Research: open questions before resuming Step 1 (tool-job branch) and Step 2
Branch: history_notebook_extract. Last commit 1787213de2. Stub for extract_steps_by_ids raises NotImplementedError for job_ids. This note resolves the three open questions blocking forward motion.
Q1 — DCE → parent HDCA navigation: not needed
Design call (2026-04-28)
We do not recover the parent HDCA from a DCE input. The workflow format has no clean way to express “pick element N of a collection” anyway — if a user wants that, they should use the extract_dataset tool (which produces its own HDA with its own creating job). A DCE manually fed to a DataToolParameter is, for extraction purposes, just an HDA.

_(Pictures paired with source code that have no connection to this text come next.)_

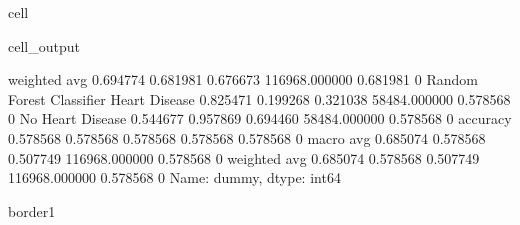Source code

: \documentclass[letterpaper,10pt,english]{jupyterBook}
\begin{document}
\begin{sphinxuseclass}{cell}
\begin{sphinxVerbatimOutput}
\begin{sphinxuseclass}{cell_output}
\begin{sphinxVerbatim}[commandchars=\\\{\}]
                           weighted avg      0.694774   0.681981  0.676673  116968.000000  0.681981    0
Random Forest Classifier   Heart Disease     0.825471   0.199268  0.321038  58484.000000   0.578568    0
                           No Heart Disease  0.544677   0.957869  0.694460  58484.000000   0.578568    0
                           accuracy          0.578568   0.578568  0.578568  0.578568       0.578568    0
                           macro avg         0.685074   0.578568  0.507749  116968.000000  0.578568    0
                           weighted avg      0.685074   0.578568  0.507749  116968.000000  0.578568    0
Name: dummy, dtype: int64

border1
\PYGZhy{}\PYGZhy{}\PYGZhy{}\PYGZhy{}\PYGZhy{}\PYGZhy{}\PYGZhy{}\PYGZhy{}\PYGZhy{}\PYGZhy{}\PYGZhy{}\PYGZhy{}\PYGZhy{}\PYGZhy{}\PYGZhy{}\PYGZhy{}\PYGZhy{}\PYGZhy{}\PYGZhy{}
\end{sphinxVerbatim}

\noindent{}


\end{sphinxuseclass}
\end{sphinxVerbatimOutput}
\end{sphinxuseclass}
\end{document}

Resulting per-input-type rule
| Job input source | Resolution |
|---|---|
Job.input_datasets (HDA) | param walk over tool.get_param_values; emit ("dataset", hda.id, name) |
Job.input_dataset_collections (HDCA) | iterate DB rows directly; emit ("collection", hdca.id, assoc.name) |
Job.input_dataset_collection_elements (DCE) | resolve to leaf HDA via dce.hda (or dce.first_dataset_instance() for nested); emit ("dataset", hda.id, assoc.name) — no HDCA recovery |
Plus implicit-map override (Q2): when the job is implicit-map, output_hdca.find_implicit_input_collection(name) overrides per-job input rows with the actual input HDCA the mapping consumed.
Implementation note for __cleanup_param_values
The existing HID-path __cleanup_param_values flattens DataCollectionToolParameter values via first_dataset_instance() (extract.py:464), losing the HDCA. For the ID path:
- Skip the
DataCollectionToolParameterbranch entirely in the (ID-flavored) cleanup walk. Collection inputs come fromJob.input_dataset_collectionsinstead. - Keep the
DataToolParameterbranch — but route values to a leaf HDA:model.HistoryDatasetAssociation→ emit directly;DatasetCollectionElement→ usedce.hda or dce.first_dataset_instance().
The HID path stays unchanged; we add a sibling helper rather than refactoring the original.
Model facts (for reference)
DatasetCollectionElement(__init__.py:8283):dataset_collection_idFK +.collectionrelationship; no direct HDCA back-ref.DatasetCollection(__init__.py:7096): noback_populatesto HDCA.HistoryDatasetCollectionAssociation(__init__.py:7829):find_implicit_input_collection(name)(:8141) returns the input HDCA the mapped output came from. This is the only HDCA-recovery primitive we use.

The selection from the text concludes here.